*Activity*
Work through the entries that follow and state how many lines contain the word "signala". Only the number is wanted.

*Source records*
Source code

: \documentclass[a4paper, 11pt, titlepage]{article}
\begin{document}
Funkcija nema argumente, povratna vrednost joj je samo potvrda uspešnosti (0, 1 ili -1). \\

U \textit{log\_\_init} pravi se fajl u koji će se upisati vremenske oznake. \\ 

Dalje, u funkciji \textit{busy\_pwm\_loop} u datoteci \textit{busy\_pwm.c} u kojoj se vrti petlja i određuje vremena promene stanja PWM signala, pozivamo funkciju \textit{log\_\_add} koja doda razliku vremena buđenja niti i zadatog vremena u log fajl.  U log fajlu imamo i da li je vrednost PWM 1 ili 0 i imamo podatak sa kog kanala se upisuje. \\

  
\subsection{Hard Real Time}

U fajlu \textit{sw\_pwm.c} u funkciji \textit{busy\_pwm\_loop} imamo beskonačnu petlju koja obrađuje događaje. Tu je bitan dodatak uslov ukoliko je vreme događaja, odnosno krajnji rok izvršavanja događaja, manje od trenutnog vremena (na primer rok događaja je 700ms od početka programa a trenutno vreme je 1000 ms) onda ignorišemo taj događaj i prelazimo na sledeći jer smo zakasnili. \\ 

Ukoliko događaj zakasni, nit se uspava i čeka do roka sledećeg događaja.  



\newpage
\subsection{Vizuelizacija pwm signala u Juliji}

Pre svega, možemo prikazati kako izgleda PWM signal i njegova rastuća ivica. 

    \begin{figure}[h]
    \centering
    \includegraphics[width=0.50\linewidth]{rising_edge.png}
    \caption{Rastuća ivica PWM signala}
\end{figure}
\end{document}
==
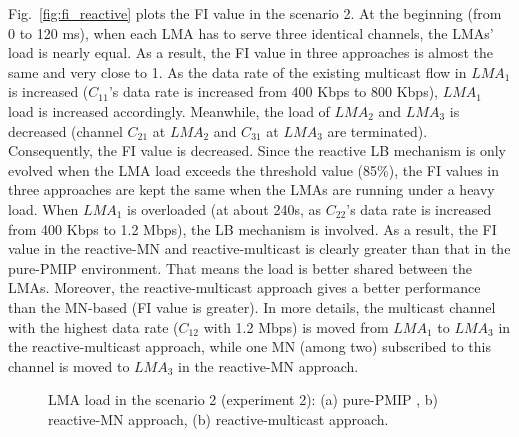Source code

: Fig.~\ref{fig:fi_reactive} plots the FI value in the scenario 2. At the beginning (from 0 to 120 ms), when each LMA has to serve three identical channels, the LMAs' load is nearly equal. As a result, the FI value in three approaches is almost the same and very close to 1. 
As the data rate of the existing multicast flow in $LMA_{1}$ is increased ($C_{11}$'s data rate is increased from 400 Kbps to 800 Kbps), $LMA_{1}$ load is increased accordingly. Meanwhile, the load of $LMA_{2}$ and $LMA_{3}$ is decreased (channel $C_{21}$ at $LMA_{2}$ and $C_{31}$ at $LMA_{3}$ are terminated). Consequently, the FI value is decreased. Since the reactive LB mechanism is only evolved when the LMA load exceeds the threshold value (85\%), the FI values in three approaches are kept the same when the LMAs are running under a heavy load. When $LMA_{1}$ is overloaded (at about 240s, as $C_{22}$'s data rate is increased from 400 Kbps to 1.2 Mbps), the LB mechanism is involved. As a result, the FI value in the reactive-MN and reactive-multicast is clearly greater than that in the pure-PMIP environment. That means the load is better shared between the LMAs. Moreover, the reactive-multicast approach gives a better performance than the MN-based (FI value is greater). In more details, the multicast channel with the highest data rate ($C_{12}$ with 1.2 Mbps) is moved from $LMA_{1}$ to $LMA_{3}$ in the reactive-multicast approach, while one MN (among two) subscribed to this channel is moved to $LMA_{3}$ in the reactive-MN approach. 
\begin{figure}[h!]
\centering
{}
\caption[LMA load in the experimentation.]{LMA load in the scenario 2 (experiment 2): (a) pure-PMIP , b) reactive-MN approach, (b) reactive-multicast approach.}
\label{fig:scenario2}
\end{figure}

*Written answer*
3